Stored items:
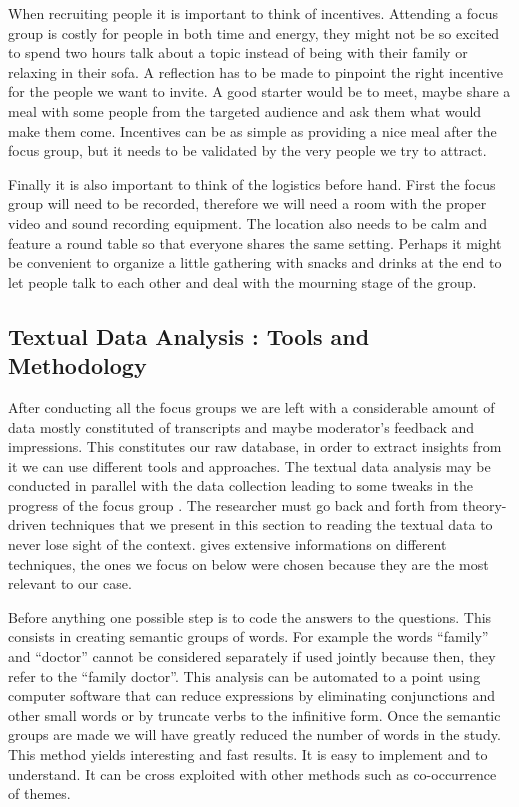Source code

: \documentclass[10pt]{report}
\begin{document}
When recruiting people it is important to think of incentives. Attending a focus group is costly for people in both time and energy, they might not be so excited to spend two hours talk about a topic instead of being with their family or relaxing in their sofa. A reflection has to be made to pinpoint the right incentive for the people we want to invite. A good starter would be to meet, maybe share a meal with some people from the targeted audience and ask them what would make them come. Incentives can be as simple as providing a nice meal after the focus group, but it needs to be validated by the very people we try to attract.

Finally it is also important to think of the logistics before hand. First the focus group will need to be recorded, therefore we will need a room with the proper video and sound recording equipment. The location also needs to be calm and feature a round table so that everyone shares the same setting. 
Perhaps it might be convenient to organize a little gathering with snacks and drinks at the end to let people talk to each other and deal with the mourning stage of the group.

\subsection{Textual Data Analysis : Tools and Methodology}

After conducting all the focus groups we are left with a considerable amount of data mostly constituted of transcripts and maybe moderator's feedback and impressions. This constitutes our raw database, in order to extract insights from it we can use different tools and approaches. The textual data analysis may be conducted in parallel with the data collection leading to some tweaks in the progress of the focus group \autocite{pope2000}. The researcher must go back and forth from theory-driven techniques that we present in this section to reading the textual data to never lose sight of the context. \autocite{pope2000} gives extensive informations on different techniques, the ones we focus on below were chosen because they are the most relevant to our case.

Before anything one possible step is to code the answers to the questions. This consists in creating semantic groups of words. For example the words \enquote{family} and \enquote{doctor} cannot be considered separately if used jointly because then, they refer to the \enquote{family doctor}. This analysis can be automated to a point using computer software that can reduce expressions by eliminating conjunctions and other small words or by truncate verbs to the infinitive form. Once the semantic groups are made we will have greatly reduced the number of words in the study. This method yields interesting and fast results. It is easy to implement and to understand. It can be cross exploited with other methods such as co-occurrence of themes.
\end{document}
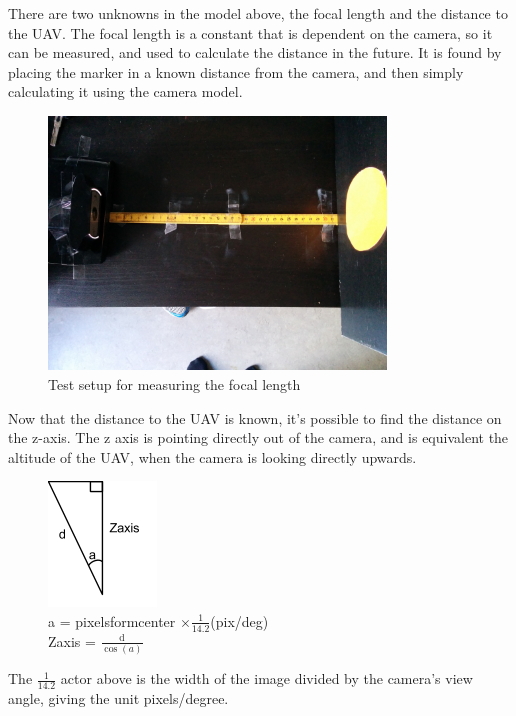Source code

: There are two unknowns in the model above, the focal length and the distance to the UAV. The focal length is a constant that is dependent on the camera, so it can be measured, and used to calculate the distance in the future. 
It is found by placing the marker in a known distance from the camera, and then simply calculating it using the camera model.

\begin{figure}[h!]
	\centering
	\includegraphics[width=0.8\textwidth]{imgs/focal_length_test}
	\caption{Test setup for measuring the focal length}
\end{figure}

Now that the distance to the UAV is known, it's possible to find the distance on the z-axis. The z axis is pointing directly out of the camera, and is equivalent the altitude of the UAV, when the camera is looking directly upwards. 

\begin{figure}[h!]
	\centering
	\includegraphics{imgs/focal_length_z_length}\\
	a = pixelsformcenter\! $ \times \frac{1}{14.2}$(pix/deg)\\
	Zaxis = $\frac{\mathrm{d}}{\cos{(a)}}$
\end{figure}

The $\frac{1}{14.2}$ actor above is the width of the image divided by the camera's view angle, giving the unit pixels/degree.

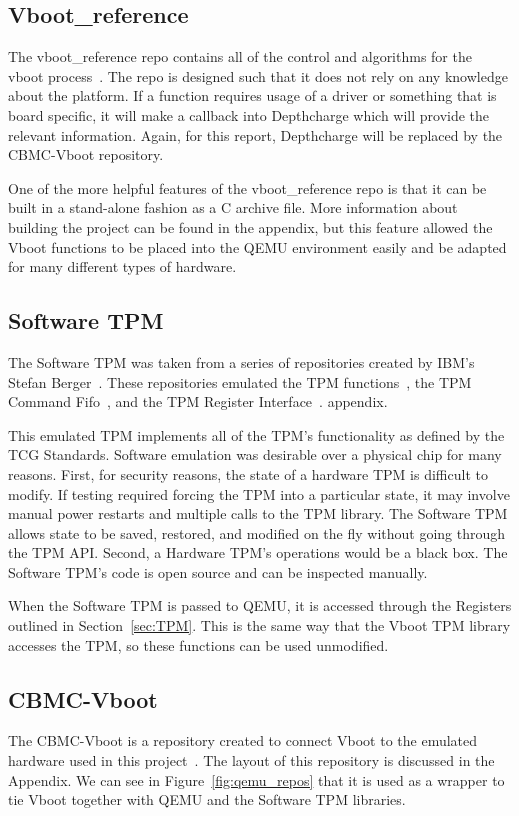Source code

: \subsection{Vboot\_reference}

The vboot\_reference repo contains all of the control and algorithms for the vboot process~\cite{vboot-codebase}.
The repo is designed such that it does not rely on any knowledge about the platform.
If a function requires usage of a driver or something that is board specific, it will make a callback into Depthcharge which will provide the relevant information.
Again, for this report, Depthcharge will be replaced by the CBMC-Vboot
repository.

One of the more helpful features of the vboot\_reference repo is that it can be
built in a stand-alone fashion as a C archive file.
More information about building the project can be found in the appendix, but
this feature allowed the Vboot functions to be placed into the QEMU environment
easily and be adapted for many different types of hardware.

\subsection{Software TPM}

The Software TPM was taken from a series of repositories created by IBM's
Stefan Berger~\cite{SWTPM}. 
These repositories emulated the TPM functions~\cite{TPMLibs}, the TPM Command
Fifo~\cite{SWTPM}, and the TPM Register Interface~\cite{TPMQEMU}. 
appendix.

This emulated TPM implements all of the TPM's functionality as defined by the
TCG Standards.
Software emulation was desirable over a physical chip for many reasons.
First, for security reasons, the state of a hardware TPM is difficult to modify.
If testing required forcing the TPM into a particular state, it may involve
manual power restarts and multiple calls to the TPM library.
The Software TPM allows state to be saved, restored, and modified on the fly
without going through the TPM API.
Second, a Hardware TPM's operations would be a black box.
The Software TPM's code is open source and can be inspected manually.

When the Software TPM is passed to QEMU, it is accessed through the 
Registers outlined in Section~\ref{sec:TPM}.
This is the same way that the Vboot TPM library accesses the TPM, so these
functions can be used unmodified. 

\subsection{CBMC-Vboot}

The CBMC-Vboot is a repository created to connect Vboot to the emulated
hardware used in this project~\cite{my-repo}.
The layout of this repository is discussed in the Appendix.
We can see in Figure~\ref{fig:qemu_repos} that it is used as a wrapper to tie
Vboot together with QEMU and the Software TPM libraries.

EXERCISE BRIEF:
Word for word, restate the lines of the data above that fall between the line holding "TCG Standards." and the line holding "Second, a Hardware", inclusive, and no other lines.

WRITTEN SOLUTION:
TCG Standards.
Software emulation was desirable over a physical chip for many reasons.
First, for security reasons, the state of a hardware TPM is difficult to modify.
If testing required forcing the TPM into a particular state, it may involve
manual power restarts and multiple calls to the TPM library.
The Software TPM allows state to be saved, restored, and modified on the fly
without going through the TPM API.
Second, a Hardware TPM's operations would be a black box.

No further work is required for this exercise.